Three Russian doctors working to treat coronavirus patients have mysteriously fallen out of windows in recent weeks, underscoring the country's struggling health care system — and leading to suspicions of foul play.

On April 24, Natalya Lebedeva, the primary of emergency medical services at a preparation base for Russian astronauts, fell out of a window at the hospital where she was being treated for a Covid-xix infection and died.

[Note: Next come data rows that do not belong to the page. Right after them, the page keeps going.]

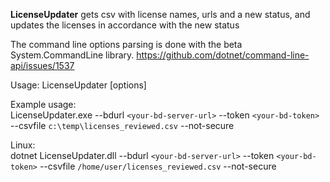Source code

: **LicenseUpdater** gets csv with license names, urls and a new status, and updates the licenses in accordance with the new status

The command line options parsing is done with the beta System.CommandLine library. https://github.com/dotnet/command-line-api/issues/1537  
 
 
Usage: LicenseUpdater [options]  

 
Example usage:  
LicenseUpdater.exe --bdurl `<your-bd-server-url>` --token `<your-bd-token>` --csvfile `c:\temp\licenses_reviewed.csv` --not-secure

Linux:  
dotnet LicenseUpdater.dll --bdurl `<your-bd-server-url>` --token `<your-bd-token>` --csvfile `/home/user/licenses_reviewed.csv` --not-secure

Yelena Nepomnyashchaya, the top doctor at a hospital in Siberia, fell out of a window during a conference phone call at her hospital and died on May 1 subsequently a week in intensive care.

The next day, ambulance physician Alexander Shulepov roughshod from a 2nd-floor window at the infirmary where he worked and had been receiving treatment for Covid-19. He remains in serious status with a fractured skull.

Russian authorities are investigating all three incidents, and there is no official indication even so of what happened to the physicians. The circumstances effectually their falls, though, are more than a little suspicious.

For case, Nepomnyashchaya was on a briefing telephone call with a top Russian wellness official near plans for turning one of the buildings at her medical facility into a coronavirus handling ward. She disagreed with the thought, and savage out of the window during the telephone call, according to local media.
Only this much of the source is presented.